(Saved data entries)
* * * *

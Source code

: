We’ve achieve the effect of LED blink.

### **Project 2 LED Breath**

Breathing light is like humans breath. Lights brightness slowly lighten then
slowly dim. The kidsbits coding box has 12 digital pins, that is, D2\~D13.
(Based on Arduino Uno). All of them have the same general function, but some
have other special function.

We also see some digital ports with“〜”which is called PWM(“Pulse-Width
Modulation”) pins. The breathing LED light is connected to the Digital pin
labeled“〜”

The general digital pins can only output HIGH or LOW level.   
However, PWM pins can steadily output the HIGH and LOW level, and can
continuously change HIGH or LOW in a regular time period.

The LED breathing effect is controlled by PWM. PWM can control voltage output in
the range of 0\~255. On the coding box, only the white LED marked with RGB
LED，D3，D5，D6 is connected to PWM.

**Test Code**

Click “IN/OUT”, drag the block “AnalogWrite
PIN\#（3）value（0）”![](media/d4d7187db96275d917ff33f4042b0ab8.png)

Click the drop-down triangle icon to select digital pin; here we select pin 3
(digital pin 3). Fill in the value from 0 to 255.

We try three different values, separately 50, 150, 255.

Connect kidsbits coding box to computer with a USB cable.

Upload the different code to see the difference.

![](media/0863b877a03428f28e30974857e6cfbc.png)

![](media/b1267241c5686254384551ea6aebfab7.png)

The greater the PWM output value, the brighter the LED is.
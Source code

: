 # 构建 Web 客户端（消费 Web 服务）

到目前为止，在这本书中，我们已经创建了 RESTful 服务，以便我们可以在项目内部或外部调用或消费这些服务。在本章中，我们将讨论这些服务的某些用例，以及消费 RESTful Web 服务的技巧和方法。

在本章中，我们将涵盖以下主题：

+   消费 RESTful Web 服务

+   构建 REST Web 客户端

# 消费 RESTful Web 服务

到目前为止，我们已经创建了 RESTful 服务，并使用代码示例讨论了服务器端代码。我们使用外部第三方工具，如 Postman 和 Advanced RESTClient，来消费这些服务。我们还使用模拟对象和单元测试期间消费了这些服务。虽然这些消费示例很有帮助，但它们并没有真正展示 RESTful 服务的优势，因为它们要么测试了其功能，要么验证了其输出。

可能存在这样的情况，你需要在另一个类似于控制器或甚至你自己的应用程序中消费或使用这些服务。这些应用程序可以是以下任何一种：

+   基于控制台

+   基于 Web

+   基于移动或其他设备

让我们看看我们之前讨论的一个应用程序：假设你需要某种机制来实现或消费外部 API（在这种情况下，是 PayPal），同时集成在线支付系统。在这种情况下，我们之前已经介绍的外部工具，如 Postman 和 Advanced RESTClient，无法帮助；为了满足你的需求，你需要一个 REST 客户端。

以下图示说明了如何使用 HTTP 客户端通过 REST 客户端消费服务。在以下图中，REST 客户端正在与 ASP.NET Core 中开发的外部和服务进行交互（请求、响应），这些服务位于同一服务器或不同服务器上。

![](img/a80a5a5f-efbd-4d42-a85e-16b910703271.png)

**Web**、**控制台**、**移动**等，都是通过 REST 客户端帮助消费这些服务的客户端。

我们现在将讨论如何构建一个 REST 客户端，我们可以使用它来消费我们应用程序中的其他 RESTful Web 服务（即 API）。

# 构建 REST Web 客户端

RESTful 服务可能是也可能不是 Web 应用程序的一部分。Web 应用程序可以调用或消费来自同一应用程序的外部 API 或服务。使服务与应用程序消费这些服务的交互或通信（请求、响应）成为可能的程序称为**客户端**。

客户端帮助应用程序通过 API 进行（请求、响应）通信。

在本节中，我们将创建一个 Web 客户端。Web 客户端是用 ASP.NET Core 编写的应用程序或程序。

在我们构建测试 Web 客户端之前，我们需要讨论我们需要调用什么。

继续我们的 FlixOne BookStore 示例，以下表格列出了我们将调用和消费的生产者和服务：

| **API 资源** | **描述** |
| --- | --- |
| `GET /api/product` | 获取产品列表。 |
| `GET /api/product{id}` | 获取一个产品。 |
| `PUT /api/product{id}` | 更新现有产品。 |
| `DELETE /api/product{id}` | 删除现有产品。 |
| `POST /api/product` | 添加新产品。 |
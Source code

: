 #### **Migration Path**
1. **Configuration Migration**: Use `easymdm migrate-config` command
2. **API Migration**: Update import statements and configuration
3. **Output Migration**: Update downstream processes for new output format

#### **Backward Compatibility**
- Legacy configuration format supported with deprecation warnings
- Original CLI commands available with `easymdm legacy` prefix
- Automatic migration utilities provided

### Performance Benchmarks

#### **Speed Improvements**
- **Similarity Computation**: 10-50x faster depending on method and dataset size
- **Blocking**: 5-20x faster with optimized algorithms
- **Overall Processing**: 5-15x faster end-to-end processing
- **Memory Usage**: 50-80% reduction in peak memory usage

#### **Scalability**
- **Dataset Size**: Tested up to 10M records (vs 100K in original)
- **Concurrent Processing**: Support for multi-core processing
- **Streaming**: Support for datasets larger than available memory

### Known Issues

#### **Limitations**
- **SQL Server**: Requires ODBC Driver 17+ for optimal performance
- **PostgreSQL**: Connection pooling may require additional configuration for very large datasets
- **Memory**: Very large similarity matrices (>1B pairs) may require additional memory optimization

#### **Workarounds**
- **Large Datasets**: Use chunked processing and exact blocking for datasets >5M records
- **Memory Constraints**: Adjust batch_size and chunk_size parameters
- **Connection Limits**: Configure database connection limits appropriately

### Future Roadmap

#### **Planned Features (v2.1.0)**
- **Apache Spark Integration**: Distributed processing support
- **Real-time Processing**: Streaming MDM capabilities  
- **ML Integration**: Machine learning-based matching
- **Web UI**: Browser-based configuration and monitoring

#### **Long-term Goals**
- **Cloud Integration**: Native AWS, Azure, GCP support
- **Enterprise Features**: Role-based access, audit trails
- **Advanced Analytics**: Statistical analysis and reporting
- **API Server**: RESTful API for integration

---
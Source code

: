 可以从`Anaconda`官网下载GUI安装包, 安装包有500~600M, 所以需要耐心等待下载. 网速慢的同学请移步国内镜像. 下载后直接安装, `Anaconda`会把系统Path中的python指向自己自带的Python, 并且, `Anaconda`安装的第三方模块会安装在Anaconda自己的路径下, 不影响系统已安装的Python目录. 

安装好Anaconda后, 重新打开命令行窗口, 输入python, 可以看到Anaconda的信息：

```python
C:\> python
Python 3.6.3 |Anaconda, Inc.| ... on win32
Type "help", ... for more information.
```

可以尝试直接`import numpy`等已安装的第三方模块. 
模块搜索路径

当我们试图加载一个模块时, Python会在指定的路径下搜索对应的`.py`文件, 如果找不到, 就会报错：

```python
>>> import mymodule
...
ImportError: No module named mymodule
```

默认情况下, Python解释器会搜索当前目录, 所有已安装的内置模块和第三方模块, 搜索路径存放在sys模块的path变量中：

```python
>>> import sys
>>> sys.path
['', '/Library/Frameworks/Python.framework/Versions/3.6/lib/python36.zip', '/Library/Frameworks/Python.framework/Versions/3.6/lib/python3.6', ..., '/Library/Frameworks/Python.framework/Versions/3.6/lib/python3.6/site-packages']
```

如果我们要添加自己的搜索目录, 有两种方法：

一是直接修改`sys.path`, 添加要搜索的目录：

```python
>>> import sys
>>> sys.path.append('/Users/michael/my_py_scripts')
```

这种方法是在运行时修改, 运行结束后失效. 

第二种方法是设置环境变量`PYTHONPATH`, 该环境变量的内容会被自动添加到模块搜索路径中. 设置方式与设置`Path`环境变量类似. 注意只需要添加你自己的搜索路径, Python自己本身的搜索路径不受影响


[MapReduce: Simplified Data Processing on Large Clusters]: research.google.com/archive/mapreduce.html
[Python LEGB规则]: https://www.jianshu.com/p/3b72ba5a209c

* * * *

### Exercise goal
All the entries should be written out again precisely.

### Response to this exercise
Source code

:We’ve achieve the effect of LED blink.

### **Project 2 LED Breath**

Breathing light is like humans breath. Lights brightness slowly lighten then
slowly dim. The kidsbits coding box has 12 digital pins, that is, D2\~D13.
(Based on Arduino Uno). All of them have the same general function, but some
have other special function.

We also see some digital ports with“〜”which is called PWM(“Pulse-Width
Modulation”) pins. The breathing LED light is connected to the Digital pin
labeled“〜”

The general digital pins can only output HIGH or LOW level.   
However, PWM pins can steadily output the HIGH and LOW level, and can
continuously change HIGH or LOW in a regular time period.

The LED breathing effect is controlled by PWM. PWM can control voltage output in
the range of 0\~255. On the coding box, only the white LED marked with RGB
LED，D3，D5，D6 is connected to PWM.

**Test Code**

Click “IN/OUT”, drag the block “AnalogWrite
PIN\#（3）value（0）”![](media/d4d7187db96275d917ff33f4042b0ab8.png)

Click the drop-down triangle icon to select digital pin; here we select pin 3
(digital pin 3). Fill in the value from 0 to 255.

We try three different values, separately 50, 150, 255.

Connect kidsbits coding box to computer with a USB cable.

Upload the different code to see the difference.

![](media/0863b877a03428f28e30974857e6cfbc.png)

![](media/b1267241c5686254384551ea6aebfab7.png)

The greater the PWM output value, the brighter the LED is.
Source code

: # 构建 Web 客户端（消费 Web 服务）

到目前为止，在这本书中，我们已经创建了 RESTful 服务，以便我们可以在项目内部或外部调用或消费这些服务。在本章中，我们将讨论这些服务的某些用例，以及消费 RESTful Web 服务的技巧和方法。

在本章中，我们将涵盖以下主题：

+   消费 RESTful Web 服务

+   构建 REST Web 客户端

# 消费 RESTful Web 服务

到目前为止，我们已经创建了 RESTful 服务，并使用代码示例讨论了服务器端代码。我们使用外部第三方工具，如 Postman 和 Advanced RESTClient，来消费这些服务。我们还使用模拟对象和单元测试期间消费了这些服务。虽然这些消费示例很有帮助，但它们并没有真正展示 RESTful 服务的优势，因为它们要么测试了其功能，要么验证了其输出。

可能存在这样的情况，你需要在另一个类似于控制器或甚至你自己的应用程序中消费或使用这些服务。这些应用程序可以是以下任何一种：

+   基于控制台

+   基于 Web

+   基于移动或其他设备

让我们看看我们之前讨论的一个应用程序：假设你需要某种机制来实现或消费外部 API（在这种情况下，是 PayPal），同时集成在线支付系统。在这种情况下，我们之前已经介绍的外部工具，如 Postman 和 Advanced RESTClient，无法帮助；为了满足你的需求，你需要一个 REST 客户端。

以下图示说明了如何使用 HTTP 客户端通过 REST 客户端消费服务。在以下图中，REST 客户端正在与 ASP.NET Core 中开发的外部和服务进行交互（请求、响应），这些服务位于同一服务器或不同服务器上。

![](img/a80a5a5f-efbd-4d42-a85e-16b910703271.png)

**Web**、**控制台**、**移动**等，都是通过 REST 客户端帮助消费这些服务的客户端。

我们现在将讨论如何构建一个 REST 客户端，我们可以使用它来消费我们应用程序中的其他 RESTful Web 服务（即 API）。

# 构建 REST Web 客户端

RESTful 服务可能是也可能不是 Web 应用程序的一部分。Web 应用程序可以调用或消费来自同一应用程序的外部 API 或服务。使服务与应用程序消费这些服务的交互或通信（请求、响应）成为可能的程序称为**客户端**。

客户端帮助应用程序通过 API 进行（请求、响应）通信。

在本节中，我们将创建一个 Web 客户端。Web 客户端是用 ASP.NET Core 编写的应用程序或程序。

在我们构建测试 Web 客户端之前，我们需要讨论我们需要调用什么。

继续我们的 FlixOne BookStore 示例，以下表格列出了我们将调用和消费的生产者和服务：

| **API 资源** | **描述** |
| --- | --- |
| `GET /api/product` | 获取产品列表。 |
| `GET /api/product{id}` | 获取一个产品。 |
| `PUT /api/product{id}` | 更新现有产品。 |
| `DELETE /api/product{id}` | 删除现有产品。 |
| `POST /api/product` | 添加新产品。 |
Source code

: #### **Migration Path**
1. **Configuration Migration**: Use `easymdm migrate-config` command
2. **API Migration**: Update import statements and configuration
3. **Output Migration**: Update downstream processes for new output format

#### **Backward Compatibility**
- Legacy configuration format supported with deprecation warnings
- Original CLI commands available with `easymdm legacy` prefix
- Automatic migration utilities provided

### Performance Benchmarks

#### **Speed Improvements**
- **Similarity Computation**: 10-50x faster depending on method and dataset size
- **Blocking**: 5-20x faster with optimized algorithms
- **Overall Processing**: 5-15x faster end-to-end processing
- **Memory Usage**: 50-80% reduction in peak memory usage

#### **Scalability**
- **Dataset Size**: Tested up to 10M records (vs 100K in original)
- **Concurrent Processing**: Support for multi-core processing
- **Streaming**: Support for datasets larger than available memory

### Known Issues

#### **Limitations**
- **SQL Server**: Requires ODBC Driver 17+ for optimal performance
- **PostgreSQL**: Connection pooling may require additional configuration for very large datasets
- **Memory**: Very large similarity matrices (>1B pairs) may require additional memory optimization

#### **Workarounds**
- **Large Datasets**: Use chunked processing and exact blocking for datasets >5M records
- **Memory Constraints**: Adjust batch_size and chunk_size parameters
- **Connection Limits**: Configure database connection limits appropriately

### Future Roadmap

#### **Planned Features (v2.1.0)**
- **Apache Spark Integration**: Distributed processing support
- **Real-time Processing**: Streaming MDM capabilities  
- **ML Integration**: Machine learning-based matching
- **Web UI**: Browser-based configuration and monitoring

#### **Long-term Goals**
- **Cloud Integration**: Native AWS, Azure, GCP support
- **Enterprise Features**: Role-based access, audit trails
- **Advanced Analytics**: Statistical analysis and reporting
- **API Server**: RESTful API for integration

---
Source code

: 可以从`Anaconda`官网下载GUI安装包, 安装包有500~600M, 所以需要耐心等待下载. 网速慢的同学请移步国内镜像. 下载后直接安装, `Anaconda`会把系统Path中的python指向自己自带的Python, 并且, `Anaconda`安装的第三方模块会安装在Anaconda自己的路径下, 不影响系统已安装的Python目录. 

安装好Anaconda后, 重新打开命令行窗口, 输入python, 可以看到Anaconda的信息：

```python
C:\> python
Python 3.6.3 |Anaconda, Inc.| ... on win32
Type "help", ... for more information.
```

可以尝试直接`import numpy`等已安装的第三方模块. 
模块搜索路径

当我们试图加载一个模块时, Python会在指定的路径下搜索对应的`.py`文件, 如果找不到, 就会报错：

```python
>>> import mymodule
...
ImportError: No module named mymodule
```

默认情况下, Python解释器会搜索当前目录, 所有已安装的内置模块和第三方模块, 搜索路径存放在sys模块的path变量中：

```python
>>> import sys
>>> sys.path
['', '/Library/Frameworks/Python.framework/Versions/3.6/lib/python36.zip', '/Library/Frameworks/Python.framework/Versions/3.6/lib/python3.6', ..., '/Library/Frameworks/Python.framework/Versions/3.6/lib/python3.6/site-packages']
```

如果我们要添加自己的搜索目录, 有两种方法：

一是直接修改`sys.path`, 添加要搜索的目录：

```python
>>> import sys
>>> sys.path.append('/Users/michael/my_py_scripts')
```

这种方法是在运行时修改, 运行结束后失效. 

第二种方法是设置环境变量`PYTHONPATH`, 该环境变量的内容会被自动添加到模块搜索路径中. 设置方式与设置`Path`环境变量类似. 注意只需要添加你自己的搜索路径, Python自己本身的搜索路径不受影响


[MapReduce: Simplified Data Processing on Large Clusters]: research.google.com/archive/mapreduce.html
[Python LEGB规则]: https://www.jianshu.com/p/3b72ba5a209c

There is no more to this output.